Folks, reading these pages again made me think of one solution: increase the prices.
Seriously, while I'd love to have cheaper Internet access (believe me I don't) money is still a natural way of filtering customers.
Small ISPs should differentiate their services by quality and value added services. For example Telecom offers Flickr Pro (US$24.95/year) and McAfee Internet Security (NZ$95/year) free with their services. WorldxChange offers a good VoIP service and it seems it had good services.
Why I am saying that? It has become clear that smaller ISPs can't compete with large ISPs in terms of price because of scale. When they offer good price they sacrifice something - and most of the times this goes into quality of service. which for many (if not everyone here) is speed.
The reality is that the price charged seems not to accommodate plans for expansion and those are very slow and spaced in between.

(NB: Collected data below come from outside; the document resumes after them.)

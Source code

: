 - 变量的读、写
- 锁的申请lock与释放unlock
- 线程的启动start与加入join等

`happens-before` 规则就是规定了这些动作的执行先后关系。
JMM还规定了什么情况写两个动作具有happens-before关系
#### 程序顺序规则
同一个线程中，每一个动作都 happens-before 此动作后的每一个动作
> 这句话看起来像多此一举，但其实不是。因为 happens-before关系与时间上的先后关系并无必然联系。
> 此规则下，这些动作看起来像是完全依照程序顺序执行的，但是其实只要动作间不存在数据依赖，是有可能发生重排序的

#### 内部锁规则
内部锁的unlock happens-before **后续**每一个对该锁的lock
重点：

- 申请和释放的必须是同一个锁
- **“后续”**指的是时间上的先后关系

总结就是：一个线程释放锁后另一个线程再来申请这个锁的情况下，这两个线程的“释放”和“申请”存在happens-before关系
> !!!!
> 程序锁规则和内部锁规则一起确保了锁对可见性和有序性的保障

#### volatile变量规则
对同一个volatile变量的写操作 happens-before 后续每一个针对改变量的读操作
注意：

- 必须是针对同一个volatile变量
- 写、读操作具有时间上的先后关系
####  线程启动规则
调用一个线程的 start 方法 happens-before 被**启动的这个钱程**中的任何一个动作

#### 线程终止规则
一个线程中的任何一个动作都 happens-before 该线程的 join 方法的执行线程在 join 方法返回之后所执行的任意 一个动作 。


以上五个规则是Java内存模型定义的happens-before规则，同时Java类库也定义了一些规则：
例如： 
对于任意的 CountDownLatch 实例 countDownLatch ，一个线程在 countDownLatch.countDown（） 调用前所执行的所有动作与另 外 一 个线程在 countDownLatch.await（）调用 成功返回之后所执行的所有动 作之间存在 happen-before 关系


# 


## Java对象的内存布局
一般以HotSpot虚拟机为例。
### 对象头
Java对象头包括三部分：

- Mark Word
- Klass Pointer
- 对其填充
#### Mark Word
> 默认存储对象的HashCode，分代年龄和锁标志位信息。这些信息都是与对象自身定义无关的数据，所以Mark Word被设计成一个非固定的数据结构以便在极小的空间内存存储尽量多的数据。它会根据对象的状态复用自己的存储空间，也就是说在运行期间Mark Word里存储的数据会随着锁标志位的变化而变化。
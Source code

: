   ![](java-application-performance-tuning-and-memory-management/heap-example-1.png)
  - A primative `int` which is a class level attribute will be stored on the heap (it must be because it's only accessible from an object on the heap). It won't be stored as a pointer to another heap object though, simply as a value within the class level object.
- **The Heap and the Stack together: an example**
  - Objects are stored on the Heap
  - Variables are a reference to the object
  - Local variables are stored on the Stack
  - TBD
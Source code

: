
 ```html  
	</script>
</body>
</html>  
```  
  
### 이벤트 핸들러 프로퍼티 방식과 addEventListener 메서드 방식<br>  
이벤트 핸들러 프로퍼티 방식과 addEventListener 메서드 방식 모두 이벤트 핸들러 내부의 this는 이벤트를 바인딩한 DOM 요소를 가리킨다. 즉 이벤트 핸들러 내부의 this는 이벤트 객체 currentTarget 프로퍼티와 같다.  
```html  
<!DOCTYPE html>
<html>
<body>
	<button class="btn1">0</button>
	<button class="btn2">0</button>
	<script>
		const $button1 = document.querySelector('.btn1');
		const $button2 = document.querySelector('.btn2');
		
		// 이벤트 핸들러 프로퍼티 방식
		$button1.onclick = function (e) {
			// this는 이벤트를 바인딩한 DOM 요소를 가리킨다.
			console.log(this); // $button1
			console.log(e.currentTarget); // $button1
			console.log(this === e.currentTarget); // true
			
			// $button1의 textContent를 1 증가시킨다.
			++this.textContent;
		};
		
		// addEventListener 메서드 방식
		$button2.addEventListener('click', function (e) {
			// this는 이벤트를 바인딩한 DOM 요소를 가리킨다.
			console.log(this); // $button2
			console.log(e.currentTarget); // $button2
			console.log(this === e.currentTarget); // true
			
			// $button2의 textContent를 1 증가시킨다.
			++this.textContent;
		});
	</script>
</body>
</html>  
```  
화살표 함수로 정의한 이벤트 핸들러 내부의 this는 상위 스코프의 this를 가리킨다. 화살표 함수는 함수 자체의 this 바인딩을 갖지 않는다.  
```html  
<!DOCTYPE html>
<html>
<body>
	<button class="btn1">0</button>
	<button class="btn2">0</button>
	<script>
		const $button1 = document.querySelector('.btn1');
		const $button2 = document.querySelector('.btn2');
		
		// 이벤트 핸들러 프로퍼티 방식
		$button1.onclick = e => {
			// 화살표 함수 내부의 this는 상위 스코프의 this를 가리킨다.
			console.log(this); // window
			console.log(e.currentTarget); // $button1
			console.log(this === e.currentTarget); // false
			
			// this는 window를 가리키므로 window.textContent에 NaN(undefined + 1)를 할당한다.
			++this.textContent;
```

For a small ISP the solution would be to work in "niches". Either offer services only for high download users (or have separate "circuits" just for those) or charge more and offer a premium service for "normal" users.
By charging more they would obviously scare away heavy downloaders that would move to "Go Large" type of plans where there are no limits, but speeds are not so great - two things that don't worry that many heavy trafficers.
On the other hand users paying more would do so in the knowledge that this extra price is the guarantee they get a speedy service.
Why do you think large ISPs have small allowances like 40GB/month? Because then they start charging dearly, making sure heavy downloaders go somewhere else.
Seriously, how many of you would pay $150/month for a fast service? And that's exactly how much it costs for 10Mbps services on TelstraClear's cable modem service, with a 80 GB allowanc. On the other hand "slow" episodes on this network are mostly due to some fault and not because of contention.
I guess this post is more of an observation on small ISPs practices than agreeing with the rants in this thread.
We are talking about managing a scarce resource. Some large ISPs could even have different resource pools for each niche. That's what Telecom did with Go Large.
When Go Large was "unleashed" people were attracted by the "unlimited", which in PR speak meant "no caps". Even people who really didn't need the "unlimited" and would comfortably be served by plans with 20GB or 40GB caps decided to go for Go Large - just in case.
Telecom created a niche plan, with its own pool of resources. The only problem was that it was badly implemented and the solution adopted to "prioritise" packets was broken. Since no one seemed to be able to fix it Telecom decided to gandfather the plan - it's no longer available and whoever is in it could change to another plan, etc, etc.
So while the implementation was bad, the idea was good. If you are a heavy downloader get into a "no caps" plan, but share with others. On the other hand they offered a range of more expensive plans more suitable to "normal" users.
But those "normal" users decided to use the Go Large plan, because it was cheaper, not because they needed the "unlimited" - so the idea of using price as a filter didn't quite work right?
Well, perhaps because Telecom came up with plans such 1GB, 5GB and 10GB as "premium". Who in their right mind would get a 1GB plan? Only newcomers to the Internet, that soon realise that 1GB or even 5GB is nothing really these days and afraid of paying too much in overuse decided to go for the unlimited plan -even though they didn't need it.
And a lot have changed in the last two or three years since. We can easily see Apple releasing 400MB updates for their OS. If you have a couple of iMacs at home then there goes your month's cap.
People are using Apple iTunes to download legal movies now. TVNZ launched TVNZ OnDemand. TV3 released their news on the web. People watch Campbell live on the Internet after the program finishes because it's a more convenient time.
People even download - gasp - one or two "illegal" movies a month. Nothing like the heavy downloaders, but certainly now the 10GB plan is not a good thing.
People started migrating from ISP to ISP. The ISP of the day was the fast one. The news of a fast ISP spread quickly, and soon it was overloaded, and the cycle starts again. Like grasshoppers.
Then we have the WorldxChange experience. It's not done yet, but they decided to create a "soft niche". I don't know exactly the technical side of it, but the idea was to create a "virtual resource pool". They've done that by creating a plan that charged a bit more for day traffic, but made evening traffic free.
So people flocked to WorldxChange. But we then found out that heavy downloaders really don't give a damn to other user's access to resources.
And now people move from this to the next ISP.
Perhaps WorldxChange should have created a complete different pool, including different network access and routes?